«Клуб Шести»
Шрифт:
Пограничник может сравнивать жизнь по обе стороны кордона. Пограничник видит всё хорошее и плохое у обоих народов. Да, он может быть склонен к прелестям одного из них, «народов», по обе стороны его заставы. Но, эти склонности, скорее субъективны и зависят от конкретной личности пограничника. А в идеале, он такого насмотрится и «слева» и «справа», что останется жить у себя на вышке до конца своих дней, не став перебежчиком ни в одну из враждующих сторон, разделённых его постом.
Тем временем, АВ продолжил:
— Не стоит раскачивать маятник. Последнее время вы, дорогой Теодор Сергеевич, написали четыре умопомрачительных полотна… Вы начали писать прозу. Стихи.
Когда «Демона поверженного» вывесили на выставке, он оставался в здании на ночь и перерисовывал глаза Демона. Полтора месяца подряд. Оттуда и отправили несчастного в психушку. Можно открывать людям двери в потустороннее, но нельзя самому в них уходить… Вот я и оставил машину, что б вы развеялись немного, уважаемый художник человеческих душ.
В его словах, прикрытых лаком шутки не было юмора. Мягкость в голосе говорила только о нормальной человеческой заботе. И уважении. «Ну ладно, — подумалось Теодору. — Пусть будет так». И тут Теодору позарез захотелось, наконец, объясниться с этой «тёмной лошадкой», вихрем ворвавшейся в его скромную жизнь.

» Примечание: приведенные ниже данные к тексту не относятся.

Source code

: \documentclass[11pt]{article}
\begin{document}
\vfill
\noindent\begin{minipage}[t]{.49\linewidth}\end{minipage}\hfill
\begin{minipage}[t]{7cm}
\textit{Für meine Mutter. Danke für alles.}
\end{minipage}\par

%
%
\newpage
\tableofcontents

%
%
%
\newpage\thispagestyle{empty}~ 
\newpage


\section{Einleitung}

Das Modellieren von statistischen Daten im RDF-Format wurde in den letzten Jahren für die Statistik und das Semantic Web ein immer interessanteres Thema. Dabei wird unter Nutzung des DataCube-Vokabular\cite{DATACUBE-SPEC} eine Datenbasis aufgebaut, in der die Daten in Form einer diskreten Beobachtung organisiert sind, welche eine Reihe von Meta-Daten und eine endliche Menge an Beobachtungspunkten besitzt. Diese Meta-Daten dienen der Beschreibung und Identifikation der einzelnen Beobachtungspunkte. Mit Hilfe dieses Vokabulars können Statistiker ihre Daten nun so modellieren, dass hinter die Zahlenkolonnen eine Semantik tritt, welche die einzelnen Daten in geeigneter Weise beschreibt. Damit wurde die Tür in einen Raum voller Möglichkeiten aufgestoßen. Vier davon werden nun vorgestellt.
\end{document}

Слишком уж он натоптал своими золотыми подковами.
— А расскажите мне, уважаемый Антон Владимирович, о себе. И как Клуб возник? И почему на презентацию не пришли? И… вообще.
Спрашиваемый ехидно поджал губы и снова закивал китайской статуэткой.
— Ждал я этого вопроса, ждал. Что ж. Вершина. Мы одни над облаками. Самое время.
Давайте переберёмся каждый на свою кровать, прикроем глаза. Усталость своё берёт.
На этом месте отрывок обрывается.